> _What to produce_
Your answer must consist of the lines running from the one that holds "<td>Discount rate for" to the end of the data, copied exactly.

Extracted data entries:
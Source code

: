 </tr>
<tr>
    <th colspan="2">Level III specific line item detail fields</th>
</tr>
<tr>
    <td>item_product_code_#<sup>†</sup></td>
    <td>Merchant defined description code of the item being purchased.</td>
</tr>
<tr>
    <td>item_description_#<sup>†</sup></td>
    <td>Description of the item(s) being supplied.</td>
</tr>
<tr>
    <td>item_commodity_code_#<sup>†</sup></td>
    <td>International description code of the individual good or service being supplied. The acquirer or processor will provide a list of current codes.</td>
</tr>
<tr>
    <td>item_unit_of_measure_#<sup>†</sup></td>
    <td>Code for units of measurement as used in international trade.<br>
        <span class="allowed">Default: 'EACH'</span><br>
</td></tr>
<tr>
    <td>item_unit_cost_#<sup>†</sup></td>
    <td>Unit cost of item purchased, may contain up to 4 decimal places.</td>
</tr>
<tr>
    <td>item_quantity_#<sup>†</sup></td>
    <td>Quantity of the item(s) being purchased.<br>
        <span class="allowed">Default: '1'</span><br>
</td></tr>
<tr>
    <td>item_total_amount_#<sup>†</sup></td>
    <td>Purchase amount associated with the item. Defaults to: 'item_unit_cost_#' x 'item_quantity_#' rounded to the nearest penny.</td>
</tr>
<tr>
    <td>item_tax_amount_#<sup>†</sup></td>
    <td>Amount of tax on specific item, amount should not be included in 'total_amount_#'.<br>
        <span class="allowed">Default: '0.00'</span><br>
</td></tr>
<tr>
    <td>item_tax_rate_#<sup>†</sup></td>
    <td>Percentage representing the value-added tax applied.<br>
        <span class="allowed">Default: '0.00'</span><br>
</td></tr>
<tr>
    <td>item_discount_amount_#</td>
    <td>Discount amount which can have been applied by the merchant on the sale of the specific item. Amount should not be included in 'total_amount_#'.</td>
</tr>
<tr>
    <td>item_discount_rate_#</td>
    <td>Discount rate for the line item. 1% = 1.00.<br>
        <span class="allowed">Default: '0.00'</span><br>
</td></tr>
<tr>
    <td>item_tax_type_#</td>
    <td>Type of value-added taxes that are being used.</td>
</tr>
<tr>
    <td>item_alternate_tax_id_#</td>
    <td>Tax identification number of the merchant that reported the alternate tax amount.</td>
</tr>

> _Completed exercise_
    <td>Discount rate for the line item. 1% = 1.00.<br>
        <span class="allowed">Default: '0.00'</span><br>
</td></tr>
<tr>
    <td>item_tax_type_#</td>
    <td>Type of value-added taxes that are being used.</td>
</tr>
<tr>
    <td>item_alternate_tax_id_#</td>
    <td>Tax identification number of the merchant that reported the alternate tax amount.</td>
</tr>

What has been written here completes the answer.